そう言うと、船に乗り込む。次の瞬間また銃声!別ゾンビだ!今度は一撃でゾンビの頭部を破壊した。

「ゾンビ如きが俺に叶うわけないだろうが。幼女のゾンビが出てきたら別だけどな。」

  そう言う豪次は船内の操縦室に入り込んだ。中には幼女のゾンビがいた!

「ぐああああー!!助けてくれー!!」

 

  本堂麻美乃と山岡修造は既に豪次の家近くから離れ、寺をも通り越して、高台へと登っていた。それにしてもこれ程までにこの坂の傾斜が激しかったとは。普段から運動を怠っている二人にはあまりにも辛い試練だった。耳には豪次の物と思われる悲鳴が聞こえてくる。

「やはりあやつ程度では足止めにもならんかったか。」

  今更だが、この二人は戦略とか合理的な行動とかそういう考えは一切持ち合わせていなかった。

「誰だったんだあのおっさん。」

「本土で凶悪犯罪を起こして島流しになった佐渡島豪次さんよ。」

  修造は詳しく聞かない事にした。

  高台は木々に囲まれていた。よくわからないまま高いところに登ったが、これはどういう事なのだろうか。修造は麻美乃を見た。

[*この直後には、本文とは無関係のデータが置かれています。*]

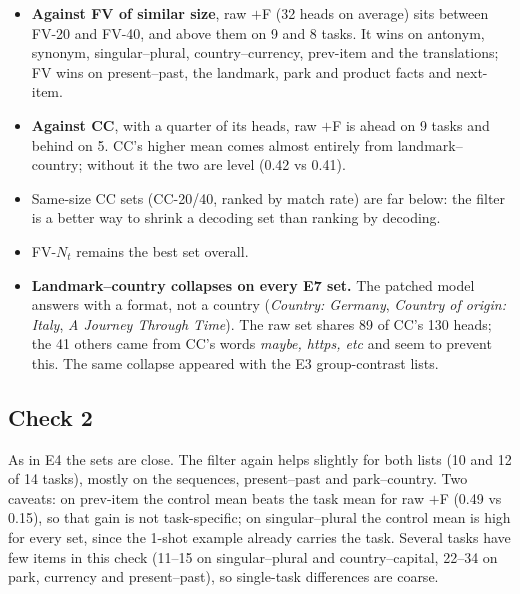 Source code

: \documentclass[10pt,a4paper]{article}
\begin{document}
\begin{itemize}
\item \textbf{Against FV of similar size}, raw $+$F (32 heads on average) sits between FV-20 and FV-40, and above them on 9 and 8 tasks. It wins on antonym, synonym, singular--plural, country--currency, prev-item and the translations; FV wins on present--past, the landmark, park and product facts and next-item.
\item \textbf{Against CC}, with a quarter of its heads, raw $+$F is ahead on 9 tasks and behind on 5. CC's higher mean comes almost entirely from landmark--country; without it the two are level (0.42 vs 0.41).
\item Same-size CC sets (CC-20/40, ranked by match rate) are far below: the filter is a better way to shrink a decoding set than ranking by decoding.
\item FV-$N_t$ remains the best set overall.
\item \textbf{Landmark--country collapses on every E7 set.} The patched model answers with a format, not a country (\emph{Country: Germany}, \emph{Country of origin: Italy}, \emph{A Journey Through Time}). The raw set shares 89 of CC's 130 heads; the 41 others came from CC's words \emph{maybe, https, etc} and seem to prevent this. The same collapse appeared with the E3 group-contrast lists.
\end{itemize}

\subsection{Check 2}

\begin{table}[H]\centering\small
\resizebox{\linewidth}{!}{}
\caption{Check 2 (1-shot prompts answered wrongly), task accuracy at the cross-fitted $\alpha$. Random controls not run in this check.}
\label{tab:check2}
\end{table}

As in E4 the sets are close. The filter again helps slightly for both lists (10 and 12 of 14 tasks), mostly on the sequences, present--past and park--country. Two caveats: on prev-item the control mean beats the task mean for raw $+$F (0.49 vs 0.15), so that gain is not task-specific; on singular--plural the control mean is high for every set, since the 1-shot example already carries the task. Several tasks have few items in this check (11--15 on singular--plural and country--capital, 22--34 on park, currency and present--past), so single-task differences are coarse.
\end{document}
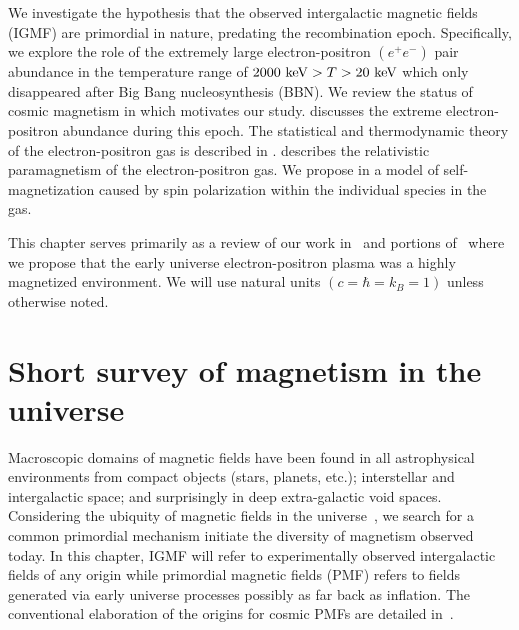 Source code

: \noindent We investigate the hypothesis that the observed intergalactic magnetic fields (IGMF) are primordial in nature, predating the recombination epoch. Specifically, we explore the role of the extremely large electron-positron $(e^{+}e^{-})$ pair abundance in the temperature range of $2000\text{ keV}>T>20\text{ keV}$ which only disappeared after Big Bang nucleosynthesis (BBN). We review the status of cosmic magnetism in  which motivates our study.  discusses the extreme electron-positron abundance during this epoch. The statistical and thermodynamic theory of the electron-positron gas is described in .  describes the relativistic paramagnetism of the electron-positron gas. We propose in  a model of self-magnetization caused by spin polarization within the individual species in the gas.

This chapter serves primarily as a review of our work in~\cite{Steinmetz:2023nsc,Steinmetz:2023ucp} and portions of~\cite{Rafelski:2023emw} where we propose that the early universe electron-positron plasma was a highly magnetized environment. We will use natural units $(c=\hbar=k_{B}=1)$ unless otherwise noted.

\section{Short survey of magnetism in the universe}
\label{sec:universe}
\noindent Macroscopic domains of magnetic fields have been found in all astrophysical environments from compact objects (stars, planets, etc.); interstellar and intergalactic space; and surprisingly in deep extra-galactic void spaces. Considering the ubiquity of magnetic fields in the universe~\cite{Giovannini:2017rbc,Giovannini:2003yn,Kronberg:1993vk}, we search for a common primordial mechanism initiate the diversity of magnetism observed today. In this chapter, IGMF will refer to experimentally observed intergalactic fields of any origin while primordial magnetic fields (PMF) refers to fields generated via early universe processes possibly as far back as inflation. The conventional elaboration of the origins for cosmic PMFs are detailed in~\cite{Gaensler:2004gk,Durrer:2013pga,AlvesBatista:2021sln}.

「さっき豪次から気づかれないうちに灯油を拝借してきたのよ。」

  そう言うと、麻美乃は灯油を坂にぶちまけた。

「これで奴らは登ってこれないわ。」

「下にいる人たち全滅じゃないの。」

「まって!何か聞こえてこない?」

  確かにそうだと修造は思った。何か聞こえてくる。戦車?いや…これは、チャリオット!

  船だ!その瞬間、船が爆発した

!辺りはすっかり暗くなっていたが、その爆発はまるで太陽が西から登ってきたかのような錯覚を覚えるほどの激しさだった。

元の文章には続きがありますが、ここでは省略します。